So then we thought, you know, we if we have our hands on top of this inventory, then we can bring everything. That was the key, bringing everything. So there’s a choice. B, we need to understand this inventory really well. Each room, what it offers, which turned out to be a big problem, a big challenge, technical challenge. Now that we know all of that, can we understand you a little bit, understand the inventory a lot and come up with a way to recommend to you … “Hey, these are things that you know could be best for you.” Now make a decision. And now there is different pricing and stuff. There is the distance from where you need to be. There are a lot of factors. And if we calculate, you know, price …. that we call it ‘a price to beat’. And now if you beat this price, you’ll save money. And if you save money, you’re going to keep 30 percent of the savings.

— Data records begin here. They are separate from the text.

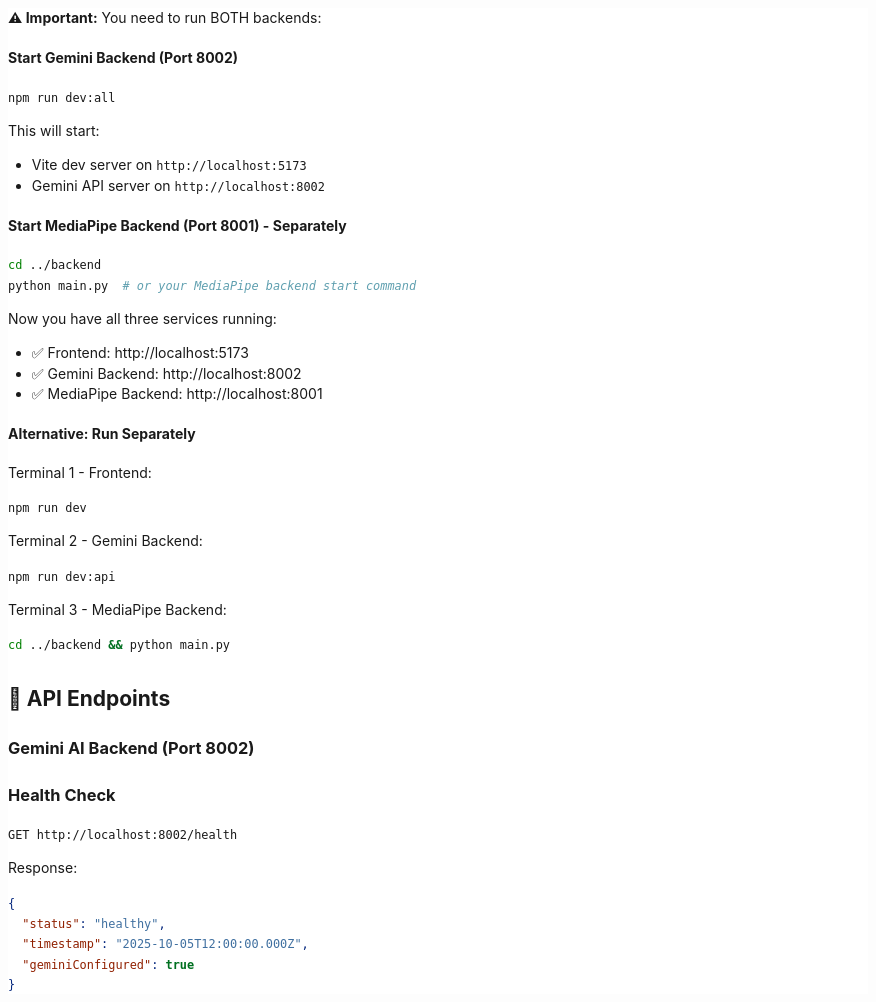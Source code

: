 **⚠️ Important:** You need to run BOTH backends:

#### Start Gemini Backend (Port 8002)

```bash
npm run dev:all
```

This will start:
- Vite dev server on `http://localhost:5173`
- Gemini API server on `http://localhost:8002`

#### Start MediaPipe Backend (Port 8001) - Separately

```bash
cd ../backend
python main.py  # or your MediaPipe backend start command
```

Now you have all three services running:
- ✅ Frontend: http://localhost:5173
- ✅ Gemini Backend: http://localhost:8002
- ✅ MediaPipe Backend: http://localhost:8001

#### Alternative: Run Separately

Terminal 1 - Frontend:
```bash
npm run dev
```

Terminal 2 - Gemini Backend:
```bash
npm run dev:api
```

Terminal 3 - MediaPipe Backend:
```bash
cd ../backend && python main.py
```

## 📡 API Endpoints

### Gemini AI Backend (Port 8002)

### Health Check
```
GET http://localhost:8002/health
```

Response:
```json
{
  "status": "healthy",
  "timestamp": "2025-10-05T12:00:00.000Z",
  "geminiConfigured": true
}
```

Stephen Cummins: Part of the plan that you formed with them is that the employees would actually … and it’s for their benefit too … they’d actually give you quite a lot of information about their preferences. So you would know that Employee X absolutely wants quietness. You’re getting the information. It is very complex. So would you have scraped information or integrated with TripAdvisor and all sorts of other places that have that sort of feedback?
Ilan Twig: Yes.
Stephen Cummins: Real time feedback. So you must be taking information from there and somehow making it … and using matching algorithms for that.
Ilan Twig: Yes. It’s actually … it’s a pretty complicated problem, which is which is great because … again, complication equals opportunity.
Stephen Cummins: Because it frightens people off.
Ilan Twig: Exactly. We were unaware of this complexity when we thought about reductions. But as we explored and, you know, we built more and more, we realized, “Oh, there is this thing .. Oh, now, you know, I have a few machines in Amazon that are working full time around the clock just to figure out hotels and understand them.” It goes even deeper because there are also pictures of the room. It turns out, you know … think about yourself … When you choose, when you when you book your travel for, like leisure, you want to stay somewhere … Your decision is really impacted by the pictures that you see. For example, if there is no pictures of the room, I don’t know. You know … it’s like …
Stephen Cummins: I would never choose a hotel with no pictures.
Ilan Twig: You would never choose. If there are pictures, but it’s all about the view around the hotel … and again not see the hotel itself, probably fishy – you will not do that. If you’ll see pictures of the hotel, but then the pictures of the room will be very blurry then, “Okay I don’t like that.” So we are impacted. So now we are analyzing pictures because we know that it is a factor.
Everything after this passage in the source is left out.